Born in Dundee, the son of an ophthalmologist, and educated at Lathallan School in Fife, Moodie contracted polio at the age of nine (which left him with a lifelong limp) and was taught in hospital until 1936.
His schooling was completed at the well-known Quaker school, Leighton Park near Reading, Berkshire and he then studied economics and political science at Street Andrews University.
He is most notable as principal author of The Moodie Report, which set out what is now the general model for student participation in the governance of modern British universities, and The Government of Great Britain (1961), regarded as a classic in its field and a standard textbook for students of British politics. While studying at Queens College, Oxford, he was elected president of the Junior Common Room and the University Liberal Club. In 1946 he obtained a first-class honours degree in Philosophy, Politics, and Economics.
Moodie spent a year after graduating as an external tutor in politics at Keble College, Oxford and then returned to Street Andrews University as a lecturer in political science.
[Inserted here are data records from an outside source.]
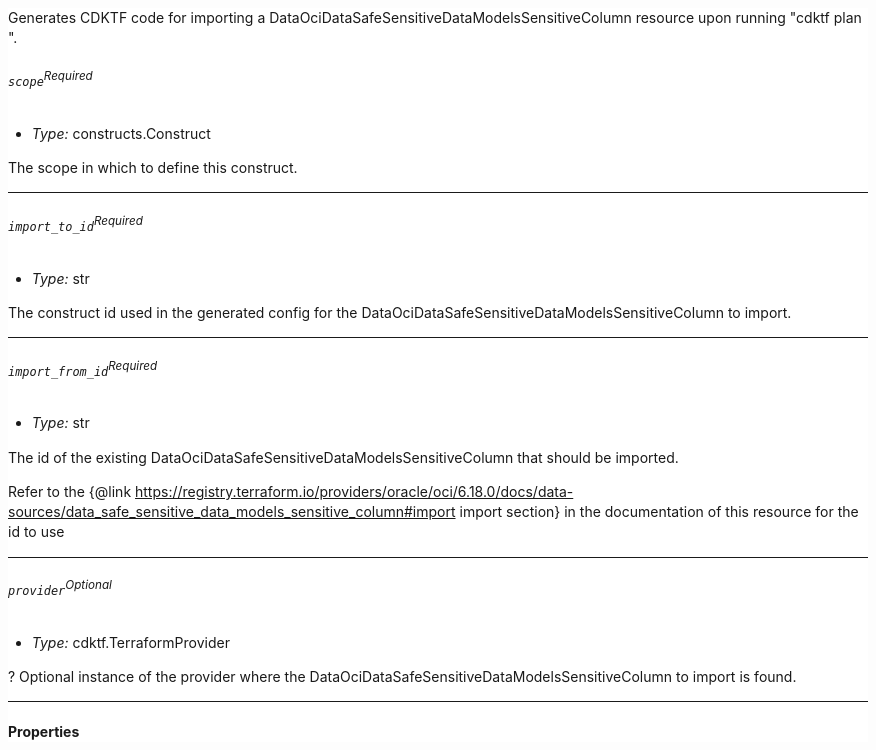 Generates CDKTF code for importing a DataOciDataSafeSensitiveDataModelsSensitiveColumn resource upon running "cdktf plan <stack-name>".

###### `scope`<sup>Required</sup> <a name="scope" id="rhizo-co-terraform-provider-oci.dataOciDataSafeSensitiveDataModelsSensitiveColumn.DataOciDataSafeSensitiveDataModelsSensitiveColumn.generateConfigForImport.parameter.scope"></a>

- *Type:* constructs.Construct

The scope in which to define this construct.

---

###### `import_to_id`<sup>Required</sup> <a name="import_to_id" id="rhizo-co-terraform-provider-oci.dataOciDataSafeSensitiveDataModelsSensitiveColumn.DataOciDataSafeSensitiveDataModelsSensitiveColumn.generateConfigForImport.parameter.importToId"></a>

- *Type:* str

The construct id used in the generated config for the DataOciDataSafeSensitiveDataModelsSensitiveColumn to import.

---

###### `import_from_id`<sup>Required</sup> <a name="import_from_id" id="rhizo-co-terraform-provider-oci.dataOciDataSafeSensitiveDataModelsSensitiveColumn.DataOciDataSafeSensitiveDataModelsSensitiveColumn.generateConfigForImport.parameter.importFromId"></a>

- *Type:* str

The id of the existing DataOciDataSafeSensitiveDataModelsSensitiveColumn that should be imported.

Refer to the {@link https://registry.terraform.io/providers/oracle/oci/6.18.0/docs/data-sources/data_safe_sensitive_data_models_sensitive_column#import import section} in the documentation of this resource for the id to use

---

###### `provider`<sup>Optional</sup> <a name="provider" id="rhizo-co-terraform-provider-oci.dataOciDataSafeSensitiveDataModelsSensitiveColumn.DataOciDataSafeSensitiveDataModelsSensitiveColumn.generateConfigForImport.parameter.provider"></a>

- *Type:* cdktf.TerraformProvider

? Optional instance of the provider where the DataOciDataSafeSensitiveDataModelsSensitiveColumn to import is found.

---

#### Properties <a name="Properties" id="Properties"></a>
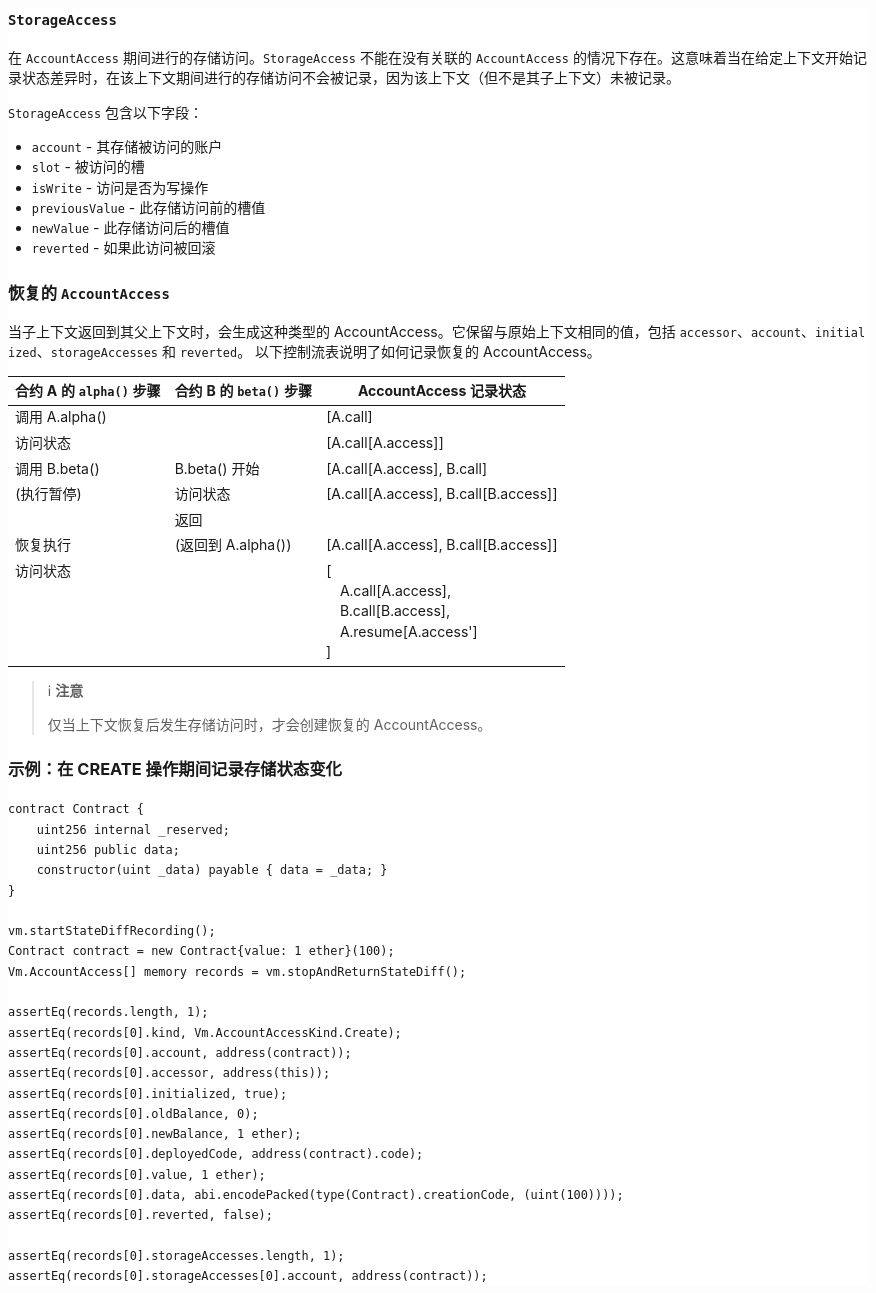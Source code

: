 ### `StorageAccess`

在 `AccountAccess` 期间进行的存储访问。`StorageAccess` 不能在没有关联的 `AccountAccess` 的情况下存在。这意味着当在给定上下文开始记录状态差异时，在该上下文期间进行的存储访问不会被记录，因为该上下文（但不是其子上下文）未被记录。

`StorageAccess` 包含以下字段：

- `account` - 其存储被访问的账户
- `slot` - 被访问的槽
- `isWrite` - 访问是否为写操作
- `previousValue` - 此存储访问前的槽值
- `newValue` - 此存储访问后的槽值
- `reverted` - 如果此访问被回滚

### 恢复的 `AccountAccess`

当子上下文返回到其父上下文时，会生成这种类型的 AccountAccess。它保留与原始上下文相同的值，包括 `accessor`、`account`、`initialized`、`storageAccesses` 和 `reverted`。
以下控制流表说明了如何记录恢复的 AccountAccess。

| 合约 A 的 `alpha()` 步骤 | 合约 B 的 `beta()` 步骤 | AccountAccess 记录状态              |
|--------------------------------|-------------------------------|------------------------------------------|
| 调用 A.alpha()                |                               | [A.call]              |
| 访问状态                |                               | [A.call[A.access]]              |
| 调用 B.beta()               | B.beta() 开始               | [A.call[A.access], B.call]                  |
| (执行暂停)          | 访问状态               | [A.call[A.access], B.call[B.access]]                  |
|                             |   返回                     |                        |
| 恢复执行            | (返回到 A.alpha())         | [A.call[A.access], B.call[B.access]]             |
| 访问状态                 |                              | [<br>&emsp;A.call[A.access], <br>&emsp;B.call[B.access], <br>&emsp;A.resume[A.access']<br>]       |


> ℹ️ **注意**
>
> 仅当上下文恢复后发生存储访问时，才会创建恢复的 AccountAccess。

### 示例：在 CREATE 操作期间记录存储状态变化
```solidity
contract Contract {
    uint256 internal _reserved;
    uint256 public data;
    constructor(uint _data) payable { data = _data; }
}

vm.startStateDiffRecording();
Contract contract = new Contract{value: 1 ether}(100);
Vm.AccountAccess[] memory records = vm.stopAndReturnStateDiff();

assertEq(records.length, 1);
assertEq(records[0].kind, Vm.AccountAccessKind.Create);
assertEq(records[0].account, address(contract));
assertEq(records[0].accessor, address(this));
assertEq(records[0].initialized, true);
assertEq(records[0].oldBalance, 0);
assertEq(records[0].newBalance, 1 ether);
assertEq(records[0].deployedCode, address(contract).code);
assertEq(records[0].value, 1 ether);
assertEq(records[0].data, abi.encodePacked(type(Contract).creationCode, (uint(100))));
assertEq(records[0].reverted, false);

assertEq(records[0].storageAccesses.length, 1);
assertEq(records[0].storageAccesses[0].account, address(contract));
```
Between 1949 and 1951 he was a Commonwealth Fund fellow at Princeton University, and in 1953 returned to Street Andrews as senior lecturer in politics, spending a further year (1962–1963) at Princeton. He pursued his interest in politics outside academia, standing as the Labour Party candidate for Dumfriesshire in the 1959 general election, and gathering 42% of the vote.
Moodie became the first professor of politics and head of department at the newly founded University of York in 1963, where he remained until his retirement in 1980. During this time, he helped to establish the University"s Centre for Southern African Studies, and continued work in this field after his retirement, researching post-apartheid academia and particularly academic freedom.
In 1991 he was a visiting professor at the University of the Witwatersrand.
Chairman & Vice-President, Political Studies Association of the United Kingdom Chairman of the Society for Research in Higher Education 1970- 1977, Provost, Langwith College, University of York 1986 & 1993, visiting Professor at University of California, Berkeley 1981 - 84, Deputy Vice-Chancellor, University of New York
Crucially, in 1968, at the peak of the 1960s radicalism, he chaired the staff-student committee on the place of students in the university.
Parliamentary candidate Labour Party, Dumfriesshire, Scotland, 1959. Chairman Heslington Village Trust, York, 1975-1998. Chairman York Older People's Forum, 1998-1902, president, since 2003.
Fellow Society for Research in Higher Education (chairman 1968-1971), Political Studies Association (vice president, chairman 1969-1972), Royal Photographic Society.
Married Kathleen Marion Cremin, April 28, 1956 (deceased 1985). Children: Jennifer, Herald, Daniel, Mark. Married Andrea Joan Russell, August 15, 1997.